Scar. Ese era el nombre que le pusieron al tío malo del Rey León. Claro, era pérfido y tenía una cicatriz que le marcaba la cara. Mientras todos los niños lloraban la muerte de Mufasa, yo sentía un picorcillo en el coño y algo similar a las ganas de hacer pis con mis ocho años, en aquella suave butaca que acariciaba las ingles custodias de mi virginidad ridículamente física.
Pocos meses después, y en otras circunstancias que hoy no vienen a cuento, tuve mi primer orgasmo. Pero ya en ese momento me tocaba, arrancando placeres lineales de tinte infantil. Durante un tiempo indefinido tras ver la película, mis fantasías me ubicaban en un marco de naturaleza idílica y oscura. Yo estaba desnuda y mi coño hinchado, picante y previo a la orina, tal y como lo había sentido en el cine. El león sobre mí, y yo arañaba su marca, la abría y empujaba con el dedo dentro de la yaga, que sangraba, y él aullaba y me mordía, arrancándome la carne, magullándome hasta el hueso.
Ya más crecida, con las tetas y el culo gordo, vinieron ellos. Scarface y su puto poder, que tenía un precio mucho más bajo que mi lubricidad por su cara maltratada. Especialista Mike, su coche a prueba de muerte y su fetichismo de pies. Y unos cuantos amantes de carne y hueso, con el hueso oculto y la carne recosida a mi vista enferma. Contaba cada punto de costura, e imaginaba mientras me los follaba como una zorra común cómo sería su carne abierta, entrada a un mundo tangible de gelatina, nervios y sangre. Su belleza interior. Su real atractivo. Mientras me los follaba como una perra al uso, ellos ignoraban que lo que yo deseaba mientras lamía como una gatita emputecida de lo más cotidiano sus pezoncillos abruptos era en realidad arrancárselos a mordiscos, llenarme la boca de piel y hierro para después enfundarme unas medias blancas de liga y jugar a las enfermeras cachondas, pero con hilo y aguja.
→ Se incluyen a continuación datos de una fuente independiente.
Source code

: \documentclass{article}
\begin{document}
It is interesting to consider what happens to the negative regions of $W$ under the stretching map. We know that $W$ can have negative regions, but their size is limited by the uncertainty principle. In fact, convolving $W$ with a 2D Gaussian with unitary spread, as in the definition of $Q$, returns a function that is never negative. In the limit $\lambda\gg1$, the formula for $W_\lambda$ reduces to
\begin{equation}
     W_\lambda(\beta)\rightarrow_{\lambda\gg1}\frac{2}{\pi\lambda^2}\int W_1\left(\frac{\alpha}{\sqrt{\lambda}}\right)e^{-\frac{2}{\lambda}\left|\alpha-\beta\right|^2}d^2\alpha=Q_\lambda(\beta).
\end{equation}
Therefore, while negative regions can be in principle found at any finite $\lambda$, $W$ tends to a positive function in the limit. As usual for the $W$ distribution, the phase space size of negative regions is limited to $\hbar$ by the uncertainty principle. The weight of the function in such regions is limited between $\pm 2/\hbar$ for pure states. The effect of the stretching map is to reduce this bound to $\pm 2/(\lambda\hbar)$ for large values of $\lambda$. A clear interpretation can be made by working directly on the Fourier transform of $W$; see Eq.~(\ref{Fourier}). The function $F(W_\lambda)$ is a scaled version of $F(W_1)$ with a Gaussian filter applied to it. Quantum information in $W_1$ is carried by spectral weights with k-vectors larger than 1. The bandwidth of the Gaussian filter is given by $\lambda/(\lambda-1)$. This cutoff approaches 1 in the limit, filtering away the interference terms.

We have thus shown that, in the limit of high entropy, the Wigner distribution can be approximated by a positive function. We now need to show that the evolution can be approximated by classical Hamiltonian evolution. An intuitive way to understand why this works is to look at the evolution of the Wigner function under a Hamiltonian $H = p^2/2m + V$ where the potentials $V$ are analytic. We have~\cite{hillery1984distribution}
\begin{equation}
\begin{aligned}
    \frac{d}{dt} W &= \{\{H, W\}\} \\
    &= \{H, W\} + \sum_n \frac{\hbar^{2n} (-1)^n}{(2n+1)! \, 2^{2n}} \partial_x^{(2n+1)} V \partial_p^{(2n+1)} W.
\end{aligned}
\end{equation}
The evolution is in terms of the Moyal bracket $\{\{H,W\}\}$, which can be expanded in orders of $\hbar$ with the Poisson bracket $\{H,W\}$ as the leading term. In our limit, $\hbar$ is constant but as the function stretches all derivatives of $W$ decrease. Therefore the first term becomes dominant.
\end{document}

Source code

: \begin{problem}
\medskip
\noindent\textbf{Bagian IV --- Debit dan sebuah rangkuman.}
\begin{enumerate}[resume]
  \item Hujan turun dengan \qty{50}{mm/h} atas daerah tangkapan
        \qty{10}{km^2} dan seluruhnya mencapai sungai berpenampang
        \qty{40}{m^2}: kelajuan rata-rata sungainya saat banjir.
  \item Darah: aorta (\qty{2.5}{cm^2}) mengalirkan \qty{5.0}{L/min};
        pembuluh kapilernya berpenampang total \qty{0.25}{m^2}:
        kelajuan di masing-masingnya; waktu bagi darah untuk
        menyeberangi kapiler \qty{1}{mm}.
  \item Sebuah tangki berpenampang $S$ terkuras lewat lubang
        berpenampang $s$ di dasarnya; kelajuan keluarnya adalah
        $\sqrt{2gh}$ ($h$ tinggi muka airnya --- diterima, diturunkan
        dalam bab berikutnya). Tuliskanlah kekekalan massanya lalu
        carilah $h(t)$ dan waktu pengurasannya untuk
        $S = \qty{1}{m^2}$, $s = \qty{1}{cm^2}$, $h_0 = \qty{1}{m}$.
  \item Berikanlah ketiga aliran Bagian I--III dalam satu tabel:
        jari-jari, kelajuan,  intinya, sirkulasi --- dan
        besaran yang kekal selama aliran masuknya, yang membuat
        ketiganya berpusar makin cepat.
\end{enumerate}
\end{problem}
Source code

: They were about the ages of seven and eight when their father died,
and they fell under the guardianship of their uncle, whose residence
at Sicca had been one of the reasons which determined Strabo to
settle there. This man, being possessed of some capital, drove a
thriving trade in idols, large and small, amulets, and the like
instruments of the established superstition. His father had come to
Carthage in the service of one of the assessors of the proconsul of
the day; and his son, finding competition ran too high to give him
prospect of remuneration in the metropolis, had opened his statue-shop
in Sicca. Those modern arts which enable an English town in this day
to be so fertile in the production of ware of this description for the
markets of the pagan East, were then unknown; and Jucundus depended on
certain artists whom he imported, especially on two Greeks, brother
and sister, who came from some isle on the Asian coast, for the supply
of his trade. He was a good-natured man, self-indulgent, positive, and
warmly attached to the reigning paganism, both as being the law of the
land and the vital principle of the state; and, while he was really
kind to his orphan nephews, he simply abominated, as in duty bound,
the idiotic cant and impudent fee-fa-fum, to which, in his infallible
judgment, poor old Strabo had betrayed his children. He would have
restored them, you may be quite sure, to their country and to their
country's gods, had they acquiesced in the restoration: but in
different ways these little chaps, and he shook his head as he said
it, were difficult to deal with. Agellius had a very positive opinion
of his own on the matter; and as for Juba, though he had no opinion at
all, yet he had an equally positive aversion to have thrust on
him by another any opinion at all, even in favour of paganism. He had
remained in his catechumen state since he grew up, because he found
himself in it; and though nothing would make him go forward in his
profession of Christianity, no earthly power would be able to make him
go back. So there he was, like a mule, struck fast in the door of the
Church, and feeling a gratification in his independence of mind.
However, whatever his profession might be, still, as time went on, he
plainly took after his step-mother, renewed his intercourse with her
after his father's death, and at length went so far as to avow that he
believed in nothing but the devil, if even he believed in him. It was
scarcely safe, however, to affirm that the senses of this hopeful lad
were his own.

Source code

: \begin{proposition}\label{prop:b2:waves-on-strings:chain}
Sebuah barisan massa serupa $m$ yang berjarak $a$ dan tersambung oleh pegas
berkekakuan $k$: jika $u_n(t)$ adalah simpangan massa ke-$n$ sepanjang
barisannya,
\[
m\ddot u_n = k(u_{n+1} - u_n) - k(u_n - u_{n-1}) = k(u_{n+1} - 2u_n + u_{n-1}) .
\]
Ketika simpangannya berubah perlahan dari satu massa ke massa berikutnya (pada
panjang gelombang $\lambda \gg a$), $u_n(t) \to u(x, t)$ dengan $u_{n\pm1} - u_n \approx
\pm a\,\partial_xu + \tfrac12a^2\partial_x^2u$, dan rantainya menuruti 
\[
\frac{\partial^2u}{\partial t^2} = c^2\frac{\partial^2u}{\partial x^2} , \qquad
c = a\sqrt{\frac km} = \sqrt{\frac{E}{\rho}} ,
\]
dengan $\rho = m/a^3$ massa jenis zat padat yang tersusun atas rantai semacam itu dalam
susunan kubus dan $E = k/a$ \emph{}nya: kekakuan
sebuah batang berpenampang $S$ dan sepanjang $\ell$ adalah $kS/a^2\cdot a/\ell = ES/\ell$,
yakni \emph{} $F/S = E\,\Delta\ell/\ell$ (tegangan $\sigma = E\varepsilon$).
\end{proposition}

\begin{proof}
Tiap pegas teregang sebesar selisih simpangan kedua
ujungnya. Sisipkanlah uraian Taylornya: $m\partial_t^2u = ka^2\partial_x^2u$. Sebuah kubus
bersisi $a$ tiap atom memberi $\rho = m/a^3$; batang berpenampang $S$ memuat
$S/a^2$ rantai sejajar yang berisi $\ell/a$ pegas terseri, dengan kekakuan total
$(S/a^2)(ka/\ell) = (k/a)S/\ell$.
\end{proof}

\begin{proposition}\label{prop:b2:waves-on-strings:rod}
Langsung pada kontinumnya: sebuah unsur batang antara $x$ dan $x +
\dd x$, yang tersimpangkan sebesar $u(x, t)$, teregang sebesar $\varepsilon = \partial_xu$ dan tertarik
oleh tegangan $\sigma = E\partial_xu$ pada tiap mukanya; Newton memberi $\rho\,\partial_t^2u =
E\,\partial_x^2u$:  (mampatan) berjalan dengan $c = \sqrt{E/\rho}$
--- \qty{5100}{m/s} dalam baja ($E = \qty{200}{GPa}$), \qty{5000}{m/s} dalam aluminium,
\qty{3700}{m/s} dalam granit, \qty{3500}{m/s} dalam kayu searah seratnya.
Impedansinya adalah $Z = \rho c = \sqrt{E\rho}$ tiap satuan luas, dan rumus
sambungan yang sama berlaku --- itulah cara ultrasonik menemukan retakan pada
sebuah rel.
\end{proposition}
Después están las obras de la cirugía. Follarse a una puta de pecho de plástico y reírse del escarnio de unas tetas estigmatizadas como una vaca que quiso salirse del cerco y sufrió el desgarro de una valla erizada. O esa belleza minimalista de las tetas operadas de alta alcurnia con sus costuritas pezoneras tan delicadas.
Y las pollas. Esas pollas enfermas de fimosis condenadas a sufrir el aburrimiento del modelo perpetuo sin capota. Con sus líneas pequeñas, limpias, blanquecinas. Como las tendría una Polla Santa.
Pese a todo, ninguna cicatriz de quirófano puede equipararse al encanto de una cesárea. El alien reventado por la tripa, como revientan los aliens. Desgarrando la carne, explotando entre líquido amniótico viscoso. Obligado el bebé a renunciar al sueño de ver la luz a través del conducto más perfecto de cualquiera que exista, un coño dilatado, sangrante y dolorido. Renunciando la madre al placer de expulsar una vida a través de la vía más placentera que tiene en su cuerpo, plasmando en la piel de su hijo el olor de la sangre y la vagina, llenando de Pecado el alma inocente del niño que de morir en el parto no conocerá Cielo y sufrirá Purgatorio porque un Páter no ha podido tirar su agua bendita en su calva y su aliento etílico en su cara. Esa cicatriz es la huella misma del fracaso femenino y la negación de la naturaleza. Por eso es terriblemente bella, porque en ella están escritas demasiadas frustraciones que hubieran acabado, en otra época, con al menos una muerte segura. Y puede que dos. Y yo siempre estoy del lado de los renegados de Dios. Y lamería cesáreas hasta que mi lengua necesitara también de un remendado.